- **What you are asked to do**
Once every line containing "images" has been counted, report the total for the data and nothing else.

───── Data to use ─────

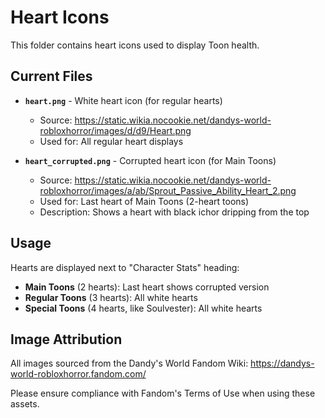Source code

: # Heart Icons

This folder contains heart icons used to display Toon health.

## Current Files

- **`heart.png`** - White heart icon (for regular hearts)
  - Source: https://static.wikia.nocookie.net/dandys-world-robloxhorror/images/d/d9/Heart.png
  - Used for: All regular heart displays

- **`heart_corrupted.png`** - Corrupted heart icon (for Main Toons)
  - Source: https://static.wikia.nocookie.net/dandys-world-robloxhorror/images/a/ab/Sprout_Passive_Ability_Heart_2.png
  - Used for: Last heart of Main Toons (2-heart toons)
  - Description: Shows a heart with black ichor dripping from the top

## Usage

Hearts are displayed next to "Character Stats" heading:
- **Main Toons** (2 hearts): Last heart shows corrupted version
- **Regular Toons** (3 hearts): All white hearts
- **Special Toons** (4 hearts, like Soulvester): All white hearts

## Image Attribution

All images sourced from the Dandy's World Fandom Wiki:
https://dandys-world-robloxhorror.fandom.com/

Please ensure compliance with Fandom's Terms of Use when using these assets.

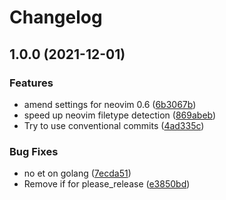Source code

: # Changelog

## 1.0.0 (2021-12-01)


### Features

* amend settings for neovim 0.6 ([6b3067b](https://www.github.com/sbulav/dotfiles/commit/6b3067b109ac91f30aeb1f1785a31d4991db63c1))
* speed up neovim filetype detection ([869abeb](https://www.github.com/sbulav/dotfiles/commit/869abeb7e9d4d154e1c4b2748164141c976a6548))
* Try to use conventional commits ([4ad335c](https://www.github.com/sbulav/dotfiles/commit/4ad335c181360406881c5c11dac43765e5a0c2f3))


### Bug Fixes

* no et on golang ([7ecda51](https://www.github.com/sbulav/dotfiles/commit/7ecda5157d1e187ac91e1c880da347faa688aa6b))
* Remove if for please_release ([e3850bd](https://www.github.com/sbulav/dotfiles/commit/e3850bd5f9c68dce3eae2bc6b3d747c10f531857))
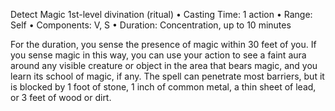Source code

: Detect Magic
1st-level divination (ritual)
• Casting Time: 1 action
• Range: Self
• Components: V, S
• Duration: Concentration, up to 10 minutes 

For the duration, you sense the presence of magic within 30 feet of you. If you sense magic in this way, you can use your action to see a faint aura around any visible creature or object in the area that bears magic, and you learn its school of magic, if any. The spell can penetrate most barriers, but it is blocked by 1 foot of stone, 1 inch of common metal, a thin sheet of lead, or 3 feet of wood or dirt.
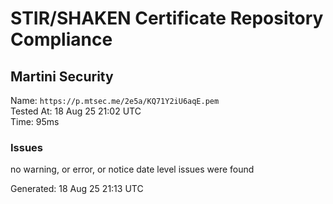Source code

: # STIR/SHAKEN Certificate Repository Compliance

## Martini Security

Name: `https://p.mtsec.me/2e5a/KQ71Y2iU6aqE.pem`\
Tested At: 18 Aug 25 21:02 UTC\
Time: 95ms

### Issues

no warning, or error, or notice date level issues were found

Generated: 18 Aug 25 21:13 UTC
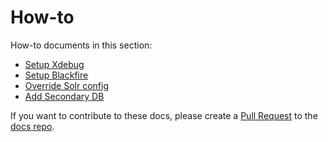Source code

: # How-to

How-to documents in this section:

- [Setup Xdebug](setup-xdebug)
- [Setup Blackfire](setup-blackfire)
- [Override Solr config](override-solr-config)
- [Add Secondary DB](add-secondary-db)


If you want to contribute to these docs, please create a [Pull Request](https://github.com/chirripo/docs/pulls) to the [docs repo](https://github.com/chirripo/docs).
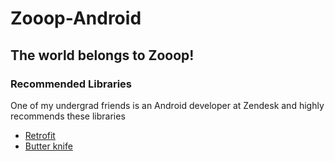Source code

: # Zooop-Android
## The world belongs to Zooop!
### Recommended Libraries
One of my undergrad friends is an Android developer at Zendesk and highly recommends these libraries
- <a href="http://square.github.io/retrofit/">Retrofit</a>
- <a href="http://jakewharton.github.io/butterknife/">Butter knife</a>
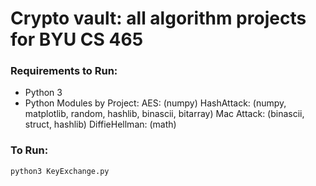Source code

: # Crypto vault: all algorithm projects for BYU CS 465

### Requirements to Run:
- Python 3
- Python Modules by Project:
    AES:            (numpy)
    HashAttack:     (numpy, matplotlib, random, hashlib, binascii, bitarray)
    Mac Attack:     (binascii, struct, hashlib)
    DiffieHellman:  (math)

### To Run:
`python3 KeyExchange.py`
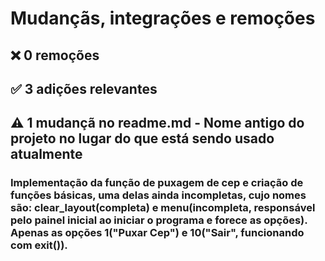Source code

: # Mudançãs, integrações e remoções
## ❌ 0 remoções
## ✅ 3 adições relevantes
## ⚠️ 1 mudançã no readme.md - Nome antigo do projeto no lugar do que está sendo usado atualmente


### Implementação da função de puxagem de cep e criação de funções básicas, uma delas ainda incompletas, cujo nomes são: clear_layout(completa) e menu(incompleta, responsável pelo painel inicial ao iniciar o programa e forece as opções). Apenas as opções 1("Puxar Cep") e 10("Sair", funcionando com exit()).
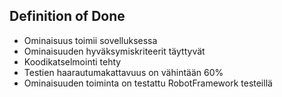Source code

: ## Definition of Done

- Ominaisuus toimii sovelluksessa
- Ominaisuuden hyväksymiskriteerit täyttyvät
- Koodikatselmointi tehty	
- Testien haarautumakattavuus on vähintään 60%
- Ominaisuuden toiminta on testattu RobotFramework testeillä	
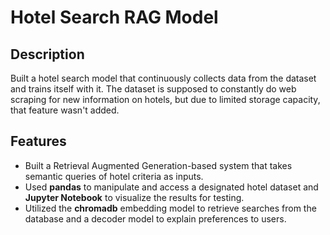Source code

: # Hotel Search RAG Model 

## Description
Built a hotel search model that continuously collects data from the dataset and trains itself with it. The dataset is supposed to constantly do web scraping for new information on hotels, but due to limited storage capacity, that feature wasn't added. 

## Features
- Built a Retrieval Augmented Generation-based system that takes semantic queries of hotel criteria as inputs.
- Used **pandas** to manipulate and access a designated hotel dataset and **Jupyter Notebook** to visualize the results for testing.
- Utilized the **chromadb** embedding model to retrieve searches from the database and a decoder model to explain preferences to users.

─────

- **Problem solution**
3